Friday, May 9, 2014

Humor and Satire – The Art of Language

Humor is the art of language. It plays a positive role in education, which can create a healthy relationship and relaxing atmosphere in the classroom. It can lower the stress and affective filter in learning and hence promote learning outcomes. As a learner, I appreciate the professors’ witty remarks in their feedbacks, which is a tacit skill necessary in successful instruction I think. Unlike robots, teachers are real people, who have emotions and creativity. Their responses to students is so dynamic and context-dependent that they cannot be pre-programed and normalized with a mundane pattern. With a sense of humor, teachers can present the art of teaching.

I think it is a great idea to add the carnival element in our instruction. Maybe it sounds crazy to educational professionals who believe that teaching and learning is a serious matter. Education is a critical issue but educators can also educate in a delightful way. According to Bakhtin, “a carnival sense of the world possesses a mighty life-creating and transforming power, an indestructible vitality” (Shields, p. 98).
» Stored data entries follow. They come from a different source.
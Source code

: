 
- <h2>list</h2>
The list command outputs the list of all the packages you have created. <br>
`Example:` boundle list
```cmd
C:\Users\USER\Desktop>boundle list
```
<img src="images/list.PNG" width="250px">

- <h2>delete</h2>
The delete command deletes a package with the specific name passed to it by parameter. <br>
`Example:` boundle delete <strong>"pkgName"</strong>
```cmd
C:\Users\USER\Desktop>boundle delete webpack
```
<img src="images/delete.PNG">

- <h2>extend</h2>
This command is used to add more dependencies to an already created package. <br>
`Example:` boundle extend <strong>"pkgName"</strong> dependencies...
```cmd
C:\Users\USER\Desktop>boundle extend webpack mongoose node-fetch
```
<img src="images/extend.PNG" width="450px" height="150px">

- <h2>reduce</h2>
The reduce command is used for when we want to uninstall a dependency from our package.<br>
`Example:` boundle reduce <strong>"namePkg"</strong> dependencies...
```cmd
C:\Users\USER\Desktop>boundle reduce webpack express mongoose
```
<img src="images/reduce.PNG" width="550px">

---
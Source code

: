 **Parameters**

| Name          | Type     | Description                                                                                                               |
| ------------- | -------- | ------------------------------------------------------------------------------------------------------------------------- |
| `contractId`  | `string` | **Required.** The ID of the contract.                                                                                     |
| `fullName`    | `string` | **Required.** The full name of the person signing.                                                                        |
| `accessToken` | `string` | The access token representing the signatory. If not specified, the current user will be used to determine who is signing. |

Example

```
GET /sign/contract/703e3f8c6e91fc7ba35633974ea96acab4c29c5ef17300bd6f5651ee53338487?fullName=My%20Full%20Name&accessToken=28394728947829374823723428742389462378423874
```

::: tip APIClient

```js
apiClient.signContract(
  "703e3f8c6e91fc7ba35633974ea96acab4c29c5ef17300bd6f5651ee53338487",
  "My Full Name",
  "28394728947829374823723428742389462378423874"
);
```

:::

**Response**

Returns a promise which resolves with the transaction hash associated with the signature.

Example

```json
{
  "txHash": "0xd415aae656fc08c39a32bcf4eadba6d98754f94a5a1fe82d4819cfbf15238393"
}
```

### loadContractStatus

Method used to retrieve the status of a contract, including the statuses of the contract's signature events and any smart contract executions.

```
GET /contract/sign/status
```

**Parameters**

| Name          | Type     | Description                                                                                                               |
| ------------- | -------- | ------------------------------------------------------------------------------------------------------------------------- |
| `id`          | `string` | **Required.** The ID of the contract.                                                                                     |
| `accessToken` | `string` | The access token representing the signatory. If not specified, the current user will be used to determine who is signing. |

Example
Successful teaching should conduct an enjoyable learning experience to students, where they can play a part in and develop with passion and creativity.
Humor is an attitude and an approach to life, which can be discovered and experienced everywhere. Like humor, satire is another powerful language genre. We learned Chekhov’s The Man in a Case in middle school, which helped us to understand irony in literature. I appreciate the parodic way the author portray the characters in the story and his sardonic humor and pungent satire stirred me profoundly. I was also impressed by the end of the story in O'Henry's The Cop and the Anthem, which gave me a sharp contrast to what I expected.